*Task inputs*
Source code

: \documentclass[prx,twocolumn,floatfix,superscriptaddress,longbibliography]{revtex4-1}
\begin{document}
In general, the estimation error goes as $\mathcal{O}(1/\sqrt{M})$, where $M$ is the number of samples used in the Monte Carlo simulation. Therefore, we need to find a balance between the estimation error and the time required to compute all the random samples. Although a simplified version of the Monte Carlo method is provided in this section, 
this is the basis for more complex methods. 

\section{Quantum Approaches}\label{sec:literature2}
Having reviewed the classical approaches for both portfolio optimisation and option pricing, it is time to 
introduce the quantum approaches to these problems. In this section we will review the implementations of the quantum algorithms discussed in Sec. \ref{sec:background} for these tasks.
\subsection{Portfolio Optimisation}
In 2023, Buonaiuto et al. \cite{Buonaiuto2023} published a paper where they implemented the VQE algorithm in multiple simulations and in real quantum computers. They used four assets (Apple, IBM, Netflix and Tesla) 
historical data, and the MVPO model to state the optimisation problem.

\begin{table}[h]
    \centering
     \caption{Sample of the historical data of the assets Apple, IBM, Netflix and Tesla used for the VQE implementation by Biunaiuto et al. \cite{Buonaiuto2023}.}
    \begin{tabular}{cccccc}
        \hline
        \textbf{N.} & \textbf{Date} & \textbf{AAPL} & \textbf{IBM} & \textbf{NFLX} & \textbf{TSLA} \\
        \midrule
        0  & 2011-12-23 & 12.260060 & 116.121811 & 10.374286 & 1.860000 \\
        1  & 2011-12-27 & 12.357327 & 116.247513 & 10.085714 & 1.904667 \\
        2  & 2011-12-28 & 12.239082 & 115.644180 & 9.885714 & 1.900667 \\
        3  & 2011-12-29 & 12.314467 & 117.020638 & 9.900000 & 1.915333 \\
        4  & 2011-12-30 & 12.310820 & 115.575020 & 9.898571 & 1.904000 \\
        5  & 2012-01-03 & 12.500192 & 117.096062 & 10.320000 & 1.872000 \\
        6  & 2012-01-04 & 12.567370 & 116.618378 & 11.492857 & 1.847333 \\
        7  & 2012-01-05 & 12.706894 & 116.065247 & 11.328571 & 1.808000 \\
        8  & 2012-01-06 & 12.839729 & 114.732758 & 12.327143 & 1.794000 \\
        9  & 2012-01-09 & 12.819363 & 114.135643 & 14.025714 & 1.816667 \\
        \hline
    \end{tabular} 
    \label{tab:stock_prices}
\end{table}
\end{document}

*Problem*
Every line above that holds "data" should be copied out.

*Output*
historical data, and the MVPO model to state the optimisation problem.
     \caption{Sample of the historical data of the assets Apple, IBM, Netflix and Tesla used for the VQE implementation by Biunaiuto et al. \cite{Buonaiuto2023}.}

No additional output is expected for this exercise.